Data items:
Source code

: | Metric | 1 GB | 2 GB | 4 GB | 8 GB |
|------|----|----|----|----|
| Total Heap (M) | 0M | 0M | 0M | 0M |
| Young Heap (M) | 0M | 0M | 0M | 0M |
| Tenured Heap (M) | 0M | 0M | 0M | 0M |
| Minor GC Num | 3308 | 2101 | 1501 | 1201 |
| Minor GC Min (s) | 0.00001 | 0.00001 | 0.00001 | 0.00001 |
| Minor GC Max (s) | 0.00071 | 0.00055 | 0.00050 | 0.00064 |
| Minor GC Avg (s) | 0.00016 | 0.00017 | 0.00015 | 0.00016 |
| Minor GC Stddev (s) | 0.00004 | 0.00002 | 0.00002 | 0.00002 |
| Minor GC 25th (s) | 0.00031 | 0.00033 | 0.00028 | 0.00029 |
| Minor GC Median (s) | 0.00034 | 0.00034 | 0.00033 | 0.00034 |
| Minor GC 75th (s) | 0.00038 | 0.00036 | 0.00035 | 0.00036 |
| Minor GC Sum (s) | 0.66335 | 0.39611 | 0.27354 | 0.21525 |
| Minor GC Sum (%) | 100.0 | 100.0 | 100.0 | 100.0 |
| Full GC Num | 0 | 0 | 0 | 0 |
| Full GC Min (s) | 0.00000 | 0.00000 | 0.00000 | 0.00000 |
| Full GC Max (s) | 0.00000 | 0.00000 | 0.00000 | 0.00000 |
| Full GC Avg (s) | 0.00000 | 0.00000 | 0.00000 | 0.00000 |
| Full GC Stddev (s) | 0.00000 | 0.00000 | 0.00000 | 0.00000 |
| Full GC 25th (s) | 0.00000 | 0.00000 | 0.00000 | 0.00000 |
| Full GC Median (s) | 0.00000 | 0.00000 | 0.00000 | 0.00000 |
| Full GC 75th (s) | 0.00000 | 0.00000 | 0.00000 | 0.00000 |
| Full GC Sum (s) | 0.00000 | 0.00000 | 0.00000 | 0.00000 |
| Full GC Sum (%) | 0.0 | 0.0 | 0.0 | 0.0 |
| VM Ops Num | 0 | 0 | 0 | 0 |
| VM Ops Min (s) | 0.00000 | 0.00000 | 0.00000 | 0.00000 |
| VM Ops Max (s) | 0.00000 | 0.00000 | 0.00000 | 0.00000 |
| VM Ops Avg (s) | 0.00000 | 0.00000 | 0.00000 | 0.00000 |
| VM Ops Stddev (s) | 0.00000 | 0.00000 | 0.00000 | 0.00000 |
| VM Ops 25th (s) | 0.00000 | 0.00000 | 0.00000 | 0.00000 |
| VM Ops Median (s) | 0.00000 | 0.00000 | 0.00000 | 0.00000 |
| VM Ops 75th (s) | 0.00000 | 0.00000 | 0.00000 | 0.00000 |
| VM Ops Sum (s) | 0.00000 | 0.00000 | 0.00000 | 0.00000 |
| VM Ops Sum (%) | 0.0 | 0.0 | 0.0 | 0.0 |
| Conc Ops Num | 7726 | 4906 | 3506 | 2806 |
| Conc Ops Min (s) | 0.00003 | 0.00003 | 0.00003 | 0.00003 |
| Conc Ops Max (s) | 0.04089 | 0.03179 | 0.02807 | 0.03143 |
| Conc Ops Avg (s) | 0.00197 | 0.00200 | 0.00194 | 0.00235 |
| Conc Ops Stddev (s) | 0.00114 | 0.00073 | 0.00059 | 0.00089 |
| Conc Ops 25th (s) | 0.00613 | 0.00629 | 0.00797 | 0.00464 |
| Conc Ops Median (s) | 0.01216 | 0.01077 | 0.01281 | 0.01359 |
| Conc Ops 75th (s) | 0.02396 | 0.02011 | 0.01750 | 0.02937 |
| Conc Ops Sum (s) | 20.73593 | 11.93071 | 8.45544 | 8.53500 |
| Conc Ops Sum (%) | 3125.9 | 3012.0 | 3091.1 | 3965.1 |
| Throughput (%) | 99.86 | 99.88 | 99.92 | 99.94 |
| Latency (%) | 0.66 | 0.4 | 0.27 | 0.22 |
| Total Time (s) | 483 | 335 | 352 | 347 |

# What the exercise asks:
Exactly as they stand, set down the lines from the top of the data through the line with "VM Ops Min (s)".

# Output of the task:
Source code

: | Metric | 1 GB | 2 GB | 4 GB | 8 GB |
|------|----|----|----|----|
| Total Heap (M) | 0M | 0M | 0M | 0M |
| Young Heap (M) | 0M | 0M | 0M | 0M |
| Tenured Heap (M) | 0M | 0M | 0M | 0M |
| Minor GC Num | 3308 | 2101 | 1501 | 1201 |
| Minor GC Min (s) | 0.00001 | 0.00001 | 0.00001 | 0.00001 |
| Minor GC Max (s) | 0.00071 | 0.00055 | 0.00050 | 0.00064 |
| Minor GC Avg (s) | 0.00016 | 0.00017 | 0.00015 | 0.00016 |
| Minor GC Stddev (s) | 0.00004 | 0.00002 | 0.00002 | 0.00002 |
| Minor GC 25th (s) | 0.00031 | 0.00033 | 0.00028 | 0.00029 |
| Minor GC Median (s) | 0.00034 | 0.00034 | 0.00033 | 0.00034 |
| Minor GC 75th (s) | 0.00038 | 0.00036 | 0.00035 | 0.00036 |
| Minor GC Sum (s) | 0.66335 | 0.39611 | 0.27354 | 0.21525 |
| Minor GC Sum (%) | 100.0 | 100.0 | 100.0 | 100.0 |
| Full GC Num | 0 | 0 | 0 | 0 |
| Full GC Min (s) | 0.00000 | 0.00000 | 0.00000 | 0.00000 |
| Full GC Max (s) | 0.00000 | 0.00000 | 0.00000 | 0.00000 |
| Full GC Avg (s) | 0.00000 | 0.00000 | 0.00000 | 0.00000 |
| Full GC Stddev (s) | 0.00000 | 0.00000 | 0.00000 | 0.00000 |
| Full GC 25th (s) | 0.00000 | 0.00000 | 0.00000 | 0.00000 |
| Full GC Median (s) | 0.00000 | 0.00000 | 0.00000 | 0.00000 |
| Full GC 75th (s) | 0.00000 | 0.00000 | 0.00000 | 0.00000 |
| Full GC Sum (s) | 0.00000 | 0.00000 | 0.00000 | 0.00000 |
| Full GC Sum (%) | 0.0 | 0.0 | 0.0 | 0.0 |
| VM Ops Num | 0 | 0 | 0 | 0 |
| VM Ops Min (s) | 0.00000 | 0.00000 | 0.00000 | 0.00000 |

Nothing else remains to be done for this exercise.